WORK TO BE COMPLETED – Once the line containing "abbiamo creato una" is found in the entries below, restate it and each following line word for word, stopping after the line containing "Validator: per controllare l'accessibilità in modo".

(Stored data)
--- START ---
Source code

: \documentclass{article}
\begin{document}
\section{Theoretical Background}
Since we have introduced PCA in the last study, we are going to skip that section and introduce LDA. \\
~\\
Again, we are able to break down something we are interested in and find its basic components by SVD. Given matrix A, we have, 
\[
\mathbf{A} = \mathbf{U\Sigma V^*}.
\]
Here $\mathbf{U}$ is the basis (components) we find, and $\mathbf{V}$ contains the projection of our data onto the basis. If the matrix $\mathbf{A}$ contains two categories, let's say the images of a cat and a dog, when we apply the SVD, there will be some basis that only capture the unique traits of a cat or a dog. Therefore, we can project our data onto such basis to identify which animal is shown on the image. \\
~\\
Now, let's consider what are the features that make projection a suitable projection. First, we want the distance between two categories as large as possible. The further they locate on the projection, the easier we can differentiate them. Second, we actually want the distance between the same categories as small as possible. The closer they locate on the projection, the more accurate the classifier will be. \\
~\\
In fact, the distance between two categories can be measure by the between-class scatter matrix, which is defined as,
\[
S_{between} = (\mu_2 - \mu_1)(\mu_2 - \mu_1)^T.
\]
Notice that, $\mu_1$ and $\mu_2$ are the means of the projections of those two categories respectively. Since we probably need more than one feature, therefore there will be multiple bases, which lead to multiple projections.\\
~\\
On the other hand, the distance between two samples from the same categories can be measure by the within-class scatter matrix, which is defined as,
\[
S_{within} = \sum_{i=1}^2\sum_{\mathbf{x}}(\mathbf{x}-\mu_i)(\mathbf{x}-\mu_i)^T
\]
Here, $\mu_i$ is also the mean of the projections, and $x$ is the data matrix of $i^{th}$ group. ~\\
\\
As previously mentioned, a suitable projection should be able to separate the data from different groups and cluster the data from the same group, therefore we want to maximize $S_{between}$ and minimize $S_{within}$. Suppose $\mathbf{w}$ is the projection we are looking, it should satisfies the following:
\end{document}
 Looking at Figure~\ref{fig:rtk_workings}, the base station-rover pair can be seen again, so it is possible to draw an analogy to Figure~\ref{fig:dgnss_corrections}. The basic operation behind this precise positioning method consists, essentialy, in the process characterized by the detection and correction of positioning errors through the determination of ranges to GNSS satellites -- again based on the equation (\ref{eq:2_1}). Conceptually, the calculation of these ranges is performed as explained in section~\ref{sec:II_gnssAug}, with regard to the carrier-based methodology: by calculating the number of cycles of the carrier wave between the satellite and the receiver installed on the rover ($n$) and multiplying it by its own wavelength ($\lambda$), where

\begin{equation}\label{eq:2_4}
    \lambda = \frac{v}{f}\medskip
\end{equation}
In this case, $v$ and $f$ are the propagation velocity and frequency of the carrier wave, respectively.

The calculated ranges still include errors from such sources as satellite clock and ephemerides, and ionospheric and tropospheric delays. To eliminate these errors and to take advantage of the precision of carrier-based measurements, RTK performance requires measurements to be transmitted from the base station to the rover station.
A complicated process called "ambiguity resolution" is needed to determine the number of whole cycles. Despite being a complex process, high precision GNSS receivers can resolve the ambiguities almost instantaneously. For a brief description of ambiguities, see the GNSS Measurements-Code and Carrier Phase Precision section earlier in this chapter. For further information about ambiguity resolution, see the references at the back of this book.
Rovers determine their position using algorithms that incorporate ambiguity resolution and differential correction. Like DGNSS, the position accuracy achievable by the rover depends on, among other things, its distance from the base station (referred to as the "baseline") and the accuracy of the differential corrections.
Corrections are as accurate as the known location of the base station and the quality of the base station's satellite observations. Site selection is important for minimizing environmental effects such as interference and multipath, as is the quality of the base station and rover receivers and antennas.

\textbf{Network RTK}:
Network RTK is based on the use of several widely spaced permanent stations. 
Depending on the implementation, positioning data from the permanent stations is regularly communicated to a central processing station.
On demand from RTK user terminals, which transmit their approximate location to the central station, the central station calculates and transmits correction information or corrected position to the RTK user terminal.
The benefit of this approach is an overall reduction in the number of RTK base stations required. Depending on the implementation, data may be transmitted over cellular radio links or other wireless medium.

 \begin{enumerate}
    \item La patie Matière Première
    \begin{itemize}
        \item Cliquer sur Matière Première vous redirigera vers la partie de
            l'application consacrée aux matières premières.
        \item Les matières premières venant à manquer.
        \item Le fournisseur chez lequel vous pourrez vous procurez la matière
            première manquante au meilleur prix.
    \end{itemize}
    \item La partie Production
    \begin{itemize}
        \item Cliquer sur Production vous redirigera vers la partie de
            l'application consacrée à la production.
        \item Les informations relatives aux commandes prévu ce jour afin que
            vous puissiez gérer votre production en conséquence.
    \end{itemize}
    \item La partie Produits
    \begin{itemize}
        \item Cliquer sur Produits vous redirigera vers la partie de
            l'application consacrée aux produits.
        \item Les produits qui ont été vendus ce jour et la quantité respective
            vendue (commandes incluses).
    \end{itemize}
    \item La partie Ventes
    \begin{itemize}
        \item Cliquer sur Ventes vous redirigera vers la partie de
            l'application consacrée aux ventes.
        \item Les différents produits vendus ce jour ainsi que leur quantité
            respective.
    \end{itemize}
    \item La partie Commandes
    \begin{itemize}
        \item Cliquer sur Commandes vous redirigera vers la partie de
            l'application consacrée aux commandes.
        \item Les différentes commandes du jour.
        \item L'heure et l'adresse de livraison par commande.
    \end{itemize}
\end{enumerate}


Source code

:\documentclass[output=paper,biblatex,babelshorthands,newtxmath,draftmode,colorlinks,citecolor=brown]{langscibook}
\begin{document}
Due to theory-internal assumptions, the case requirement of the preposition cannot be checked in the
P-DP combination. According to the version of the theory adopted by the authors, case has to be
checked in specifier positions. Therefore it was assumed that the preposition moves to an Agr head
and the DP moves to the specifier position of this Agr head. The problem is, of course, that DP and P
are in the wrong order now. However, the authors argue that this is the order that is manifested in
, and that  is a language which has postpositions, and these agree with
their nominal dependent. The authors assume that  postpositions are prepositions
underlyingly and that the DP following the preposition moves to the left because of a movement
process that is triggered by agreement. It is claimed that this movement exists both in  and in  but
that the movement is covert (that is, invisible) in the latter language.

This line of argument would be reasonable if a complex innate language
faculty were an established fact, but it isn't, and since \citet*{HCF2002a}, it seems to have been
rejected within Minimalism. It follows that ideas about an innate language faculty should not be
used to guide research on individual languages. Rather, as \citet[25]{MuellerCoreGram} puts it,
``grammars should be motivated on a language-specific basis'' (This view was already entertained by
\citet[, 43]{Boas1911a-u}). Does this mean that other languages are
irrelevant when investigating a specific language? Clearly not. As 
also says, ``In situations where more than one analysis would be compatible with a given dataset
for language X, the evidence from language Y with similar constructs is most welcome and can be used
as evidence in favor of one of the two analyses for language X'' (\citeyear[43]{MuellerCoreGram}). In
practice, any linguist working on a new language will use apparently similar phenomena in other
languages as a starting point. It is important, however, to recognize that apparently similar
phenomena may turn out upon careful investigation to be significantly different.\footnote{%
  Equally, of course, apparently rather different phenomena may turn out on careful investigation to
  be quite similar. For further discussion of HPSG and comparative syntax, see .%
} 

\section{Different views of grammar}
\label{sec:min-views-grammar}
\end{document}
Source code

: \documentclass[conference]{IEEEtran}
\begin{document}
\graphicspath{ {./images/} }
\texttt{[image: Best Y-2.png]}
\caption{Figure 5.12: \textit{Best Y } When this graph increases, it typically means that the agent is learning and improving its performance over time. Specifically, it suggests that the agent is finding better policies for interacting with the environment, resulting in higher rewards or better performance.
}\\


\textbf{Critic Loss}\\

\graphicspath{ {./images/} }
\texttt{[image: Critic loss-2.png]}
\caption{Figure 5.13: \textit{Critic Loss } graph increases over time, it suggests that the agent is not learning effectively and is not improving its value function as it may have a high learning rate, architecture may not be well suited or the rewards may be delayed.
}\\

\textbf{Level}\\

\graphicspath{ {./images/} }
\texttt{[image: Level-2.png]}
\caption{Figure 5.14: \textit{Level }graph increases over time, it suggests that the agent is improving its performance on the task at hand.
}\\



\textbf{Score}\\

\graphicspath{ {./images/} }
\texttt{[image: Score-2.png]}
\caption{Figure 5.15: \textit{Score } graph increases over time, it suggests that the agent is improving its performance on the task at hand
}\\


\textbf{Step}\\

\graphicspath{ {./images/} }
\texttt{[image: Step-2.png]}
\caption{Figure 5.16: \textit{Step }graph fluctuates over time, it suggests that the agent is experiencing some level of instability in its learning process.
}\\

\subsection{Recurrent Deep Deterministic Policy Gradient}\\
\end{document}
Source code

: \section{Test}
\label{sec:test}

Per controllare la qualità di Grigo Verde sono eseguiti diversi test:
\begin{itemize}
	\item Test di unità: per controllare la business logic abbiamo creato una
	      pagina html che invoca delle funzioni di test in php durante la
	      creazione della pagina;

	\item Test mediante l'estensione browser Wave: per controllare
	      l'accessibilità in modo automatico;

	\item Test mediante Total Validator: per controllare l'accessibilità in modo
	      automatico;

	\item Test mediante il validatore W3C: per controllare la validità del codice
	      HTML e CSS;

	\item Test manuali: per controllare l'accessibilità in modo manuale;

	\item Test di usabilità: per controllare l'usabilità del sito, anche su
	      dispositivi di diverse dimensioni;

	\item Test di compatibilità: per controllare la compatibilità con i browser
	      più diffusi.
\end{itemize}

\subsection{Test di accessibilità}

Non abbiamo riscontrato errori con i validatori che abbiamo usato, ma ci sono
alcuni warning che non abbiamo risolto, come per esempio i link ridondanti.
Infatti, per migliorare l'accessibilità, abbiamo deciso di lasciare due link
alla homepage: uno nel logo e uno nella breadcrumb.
--- END ---
ANSWER FOR THE TASK –
	\item Test di unità: per controllare la business logic abbiamo creato una
	      pagina html che invoca delle funzioni di test in php durante la
	      creazione della pagina;

	\item Test mediante l'estensione browser Wave: per controllare
	      l'accessibilità in modo automatico;

	\item Test mediante Total Validator: per controllare l'accessibilità in modo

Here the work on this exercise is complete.